--- Provided data ---
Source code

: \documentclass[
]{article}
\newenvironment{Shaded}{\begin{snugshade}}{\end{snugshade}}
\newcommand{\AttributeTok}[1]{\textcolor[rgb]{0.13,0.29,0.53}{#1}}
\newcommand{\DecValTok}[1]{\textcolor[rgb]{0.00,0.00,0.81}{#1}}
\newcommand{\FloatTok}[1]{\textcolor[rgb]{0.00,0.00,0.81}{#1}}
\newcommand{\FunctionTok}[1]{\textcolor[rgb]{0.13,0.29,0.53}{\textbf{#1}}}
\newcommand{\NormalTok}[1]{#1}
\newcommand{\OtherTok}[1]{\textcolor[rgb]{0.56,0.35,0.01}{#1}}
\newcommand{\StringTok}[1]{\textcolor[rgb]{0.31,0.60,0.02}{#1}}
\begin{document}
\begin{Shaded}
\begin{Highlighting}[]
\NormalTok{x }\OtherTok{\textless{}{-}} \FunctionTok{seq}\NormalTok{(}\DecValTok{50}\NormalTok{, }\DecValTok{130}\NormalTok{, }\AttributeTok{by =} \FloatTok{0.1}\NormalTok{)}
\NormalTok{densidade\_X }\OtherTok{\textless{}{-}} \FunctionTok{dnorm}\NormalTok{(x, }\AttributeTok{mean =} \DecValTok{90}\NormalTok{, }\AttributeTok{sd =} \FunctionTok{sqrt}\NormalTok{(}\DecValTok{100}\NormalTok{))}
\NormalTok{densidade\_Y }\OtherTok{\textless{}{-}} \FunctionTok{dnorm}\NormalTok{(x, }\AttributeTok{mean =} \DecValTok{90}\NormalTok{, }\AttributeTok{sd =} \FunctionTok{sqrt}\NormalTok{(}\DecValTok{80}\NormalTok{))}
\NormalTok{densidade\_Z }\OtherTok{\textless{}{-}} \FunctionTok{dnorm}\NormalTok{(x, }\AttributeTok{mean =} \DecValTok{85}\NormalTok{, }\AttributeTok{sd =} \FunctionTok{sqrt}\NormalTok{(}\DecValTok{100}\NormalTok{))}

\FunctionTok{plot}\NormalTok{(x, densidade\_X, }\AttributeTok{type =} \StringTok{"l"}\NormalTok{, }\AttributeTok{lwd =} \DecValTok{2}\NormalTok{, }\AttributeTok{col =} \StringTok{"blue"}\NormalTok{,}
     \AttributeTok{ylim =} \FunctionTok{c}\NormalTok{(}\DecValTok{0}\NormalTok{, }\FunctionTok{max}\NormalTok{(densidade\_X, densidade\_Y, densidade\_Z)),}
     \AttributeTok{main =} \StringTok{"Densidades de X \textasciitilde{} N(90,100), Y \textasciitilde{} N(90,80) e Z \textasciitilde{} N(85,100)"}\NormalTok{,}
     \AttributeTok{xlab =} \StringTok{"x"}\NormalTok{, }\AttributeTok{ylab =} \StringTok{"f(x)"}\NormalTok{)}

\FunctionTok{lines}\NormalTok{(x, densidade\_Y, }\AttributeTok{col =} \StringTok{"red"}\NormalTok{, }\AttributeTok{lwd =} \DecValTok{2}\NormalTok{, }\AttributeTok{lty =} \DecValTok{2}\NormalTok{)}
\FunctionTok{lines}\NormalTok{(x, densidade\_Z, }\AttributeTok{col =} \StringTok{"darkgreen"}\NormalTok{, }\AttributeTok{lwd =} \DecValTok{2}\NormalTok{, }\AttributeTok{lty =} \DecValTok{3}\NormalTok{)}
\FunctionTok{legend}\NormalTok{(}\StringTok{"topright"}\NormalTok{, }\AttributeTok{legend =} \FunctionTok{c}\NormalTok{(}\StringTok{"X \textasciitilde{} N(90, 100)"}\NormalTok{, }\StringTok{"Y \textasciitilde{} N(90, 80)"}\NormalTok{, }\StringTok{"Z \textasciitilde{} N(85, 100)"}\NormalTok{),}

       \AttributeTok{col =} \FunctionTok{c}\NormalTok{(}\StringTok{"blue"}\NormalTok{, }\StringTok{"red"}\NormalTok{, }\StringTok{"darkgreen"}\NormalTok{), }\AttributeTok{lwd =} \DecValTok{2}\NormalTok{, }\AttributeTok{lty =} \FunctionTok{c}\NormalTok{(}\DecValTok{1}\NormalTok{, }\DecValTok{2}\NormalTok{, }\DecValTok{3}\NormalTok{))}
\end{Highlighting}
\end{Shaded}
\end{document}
---
Task:
Go through the records and count the lines that include the string "begin"; state that number alone.

Problem solution:
4